Friday, 16 September 2011
Popper
Image Above: Home Made Chug Bug Lure
It was a day of messing around in boats and not really fishing. With the tail end of hurricane Katia visiting us earlier in the week we took Reliance, the island’s main boat out of the water. Being a glass fibre version of a Yorkshire coble we rolled her up the beach with the tractor and some logs. Unfortunately the storm had brought a tidal surge which re-floated her from her position above the high tide mark; having anchored her just in case, she didn`t get out to sea. It was one of our neighbours, who’s own boat had sank that came told us what had happened to reliance, so in the middle of the night we pulled her back up the beach and this time took her way above the high tide mark.

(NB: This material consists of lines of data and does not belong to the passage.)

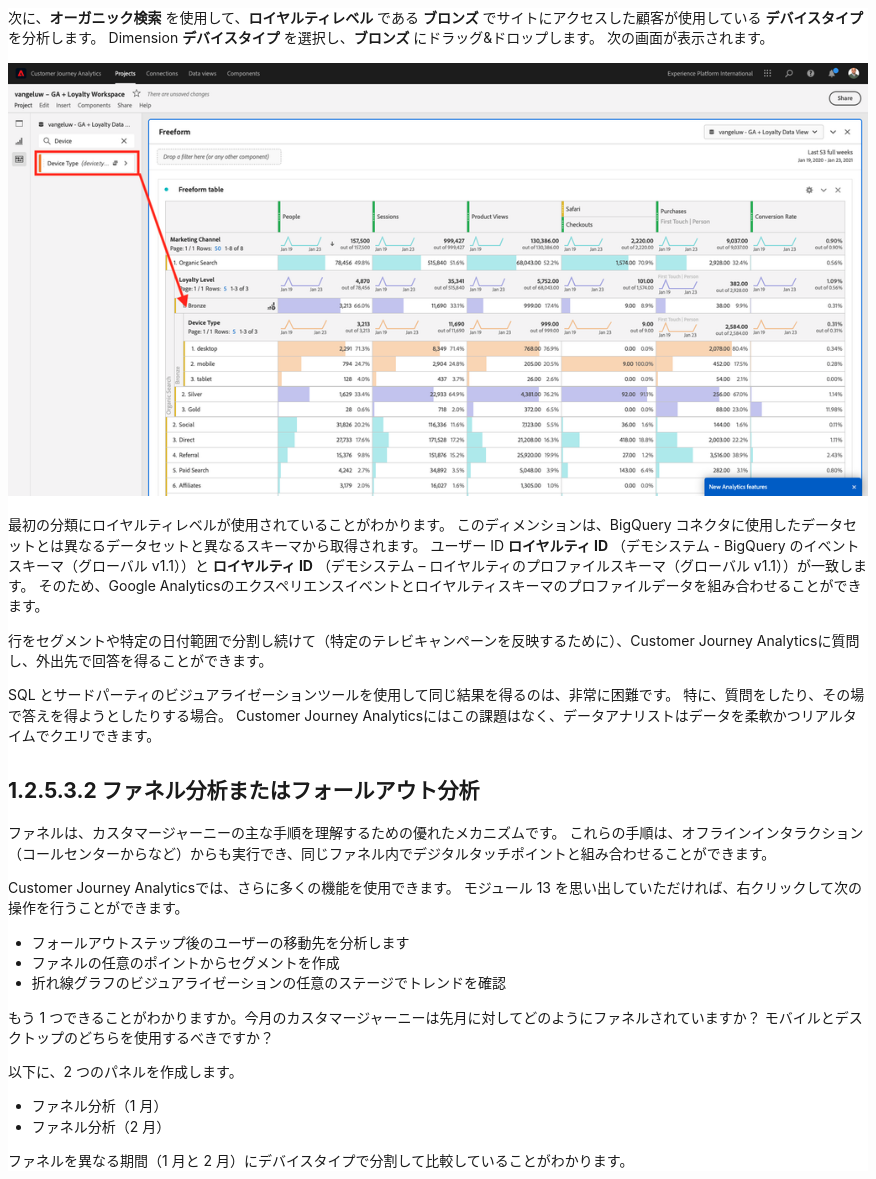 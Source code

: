 次に、**オーガニック検索** を使用して、**ロイヤルティレベル** である **ブロンズ** でサイトにアクセスした顧客が使用している **デバイスタイプ** を分析します。 Dimension **デバイスタイプ** を選択し、**ブロンズ** にドラッグ&amp;ドロップします。 次の画面が表示されます。

![ デモ ](./images/pro29.png)

最初の分類にロイヤルティレベルが使用されていることがわかります。 このディメンションは、BigQuery コネクタに使用したデータセットとは異なるデータセットと異なるスキーマから取得されます。 ユーザー ID **ロイヤルティ ID** （デモシステム - BigQuery のイベントスキーマ（グローバル v1.1））と **ロイヤルティ ID** （デモシステム – ロイヤルティのプロファイルスキーマ（グローバル v1.1））が一致します。 そのため、Google Analyticsのエクスペリエンスイベントとロイヤルティスキーマのプロファイルデータを組み合わせることができます。

行をセグメントや特定の日付範囲で分割し続けて（特定のテレビキャンペーンを反映するために）、Customer Journey Analyticsに質問し、外出先で回答を得ることができます。

SQL とサードパーティのビジュアライゼーションツールを使用して同じ結果を得るのは、非常に困難です。 特に、質問をしたり、その場で答えを得ようとしたりする場合。 Customer Journey Analyticsにはこの課題はなく、データアナリストはデータを柔軟かつリアルタイムでクエリできます。

## 1.2.5.3.2 ファネル分析またはフォールアウト分析

ファネルは、カスタマージャーニーの主な手順を理解するための優れたメカニズムです。 これらの手順は、オフラインインタラクション（コールセンターからなど）からも実行でき、同じファネル内でデジタルタッチポイントと組み合わせることができます。

Customer Journey Analyticsでは、さらに多くの機能を使用できます。 モジュール 13 を思い出していただければ、右クリックして次の操作を行うことができます。

- フォールアウトステップ後のユーザーの移動先を分析します
- ファネルの任意のポイントからセグメントを作成
- 折れ線グラフのビジュアライゼーションの任意のステージでトレンドを確認


もう 1 つできることがわかりますか。今月のカスタマージャーニーは先月に対してどのようにファネルされていますか？ モバイルとデスクトップのどちらを使用するべきですか？

以下に、2 つのパネルを作成します。

- ファネル分析（1 月）
- ファネル分析（2 月）

ファネルを異なる期間（1 月と 2 月）にデバイスタイプで分割して比較していることがわかります。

Today we rolled her back down the beach and into the sea. I took a fishing rod along to troll a spoon handle lure on the short journey back to the pier. On the second cast and I caught greater sand eel which I kept for bait. I took the boat to the pier and picked up a new lure I had made a couple of days earlier. The Chug Bug (not an original name) is made from a spindle out of the head of an old pine bed. I turned it down a little on my drill lathe and hollowed out a concave mouth; some tin foil and a bit airbrush work and I have to say I was rather proud of my little creation. The idea came from float fishing, last week a fish had bumped my float a couple of time and chased it as I retrieved it, so I thought I would make something with a splashy action like float being retrieved.
I drifted the boat down to a small reef and had a few casts. It wasn’t until I began to really jerk it about that I got some action as a young Pollock gave chase breaking the surface alongside the lure. Eventually the fish swung at the lure and grabbed hold; I landed it without much of fuss estimating that probably weighed about a pound. I suppose the test of any lure is whether it catches fish and this one does.